• **Data**:
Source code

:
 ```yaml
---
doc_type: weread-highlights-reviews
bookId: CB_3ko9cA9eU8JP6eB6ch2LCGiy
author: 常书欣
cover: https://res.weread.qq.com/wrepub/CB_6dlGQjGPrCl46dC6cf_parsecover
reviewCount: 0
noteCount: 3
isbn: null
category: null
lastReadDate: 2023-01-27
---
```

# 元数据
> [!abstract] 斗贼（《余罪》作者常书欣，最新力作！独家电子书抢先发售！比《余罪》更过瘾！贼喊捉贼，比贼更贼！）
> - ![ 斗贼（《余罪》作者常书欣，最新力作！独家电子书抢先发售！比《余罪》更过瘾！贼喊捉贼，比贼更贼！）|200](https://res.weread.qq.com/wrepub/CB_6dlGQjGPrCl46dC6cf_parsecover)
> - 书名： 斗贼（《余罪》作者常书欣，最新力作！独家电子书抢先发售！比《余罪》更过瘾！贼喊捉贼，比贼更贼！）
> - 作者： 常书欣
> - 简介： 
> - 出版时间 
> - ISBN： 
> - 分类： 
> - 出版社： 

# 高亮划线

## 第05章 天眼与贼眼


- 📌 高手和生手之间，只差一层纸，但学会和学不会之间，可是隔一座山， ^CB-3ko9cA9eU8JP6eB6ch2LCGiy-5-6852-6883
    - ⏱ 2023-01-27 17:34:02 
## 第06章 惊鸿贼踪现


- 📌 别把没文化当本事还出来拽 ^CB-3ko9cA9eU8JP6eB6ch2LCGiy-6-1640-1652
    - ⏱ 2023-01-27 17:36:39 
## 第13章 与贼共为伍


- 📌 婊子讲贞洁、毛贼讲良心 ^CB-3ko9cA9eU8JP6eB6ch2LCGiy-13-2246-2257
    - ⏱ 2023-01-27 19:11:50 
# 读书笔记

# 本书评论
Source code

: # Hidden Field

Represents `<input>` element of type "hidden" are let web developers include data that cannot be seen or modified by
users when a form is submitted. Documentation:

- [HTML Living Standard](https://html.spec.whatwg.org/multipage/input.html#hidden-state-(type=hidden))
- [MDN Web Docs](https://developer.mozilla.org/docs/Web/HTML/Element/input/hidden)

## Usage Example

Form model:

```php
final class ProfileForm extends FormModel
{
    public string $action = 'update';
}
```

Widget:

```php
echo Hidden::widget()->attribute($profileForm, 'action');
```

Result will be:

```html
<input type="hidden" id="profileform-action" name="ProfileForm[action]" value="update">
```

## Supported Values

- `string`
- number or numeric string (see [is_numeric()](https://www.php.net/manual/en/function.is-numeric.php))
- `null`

• **What to do**: The answer is each line from the entries above in which the word "独家电子书抢先发售" occurs.

• **Exercise response**:
> [!abstract] 斗贼（《余罪》作者常书欣，最新力作！独家电子书抢先发售！比《余罪》更过瘾！贼喊捉贼，比贼更贼！）
> - ![ 斗贼（《余罪》作者常书欣，最新力作！独家电子书抢先发售！比《余罪》更过瘾！贼喊捉贼，比贼更贼！）|200](https://res.weread.qq.com/wrepub/CB_6dlGQjGPrCl46dC6cf_parsecover)
> - 书名： 斗贼（《余罪》作者常书欣，最新力作！独家电子书抢先发售！比《余罪》更过瘾！贼喊捉贼，比贼更贼！）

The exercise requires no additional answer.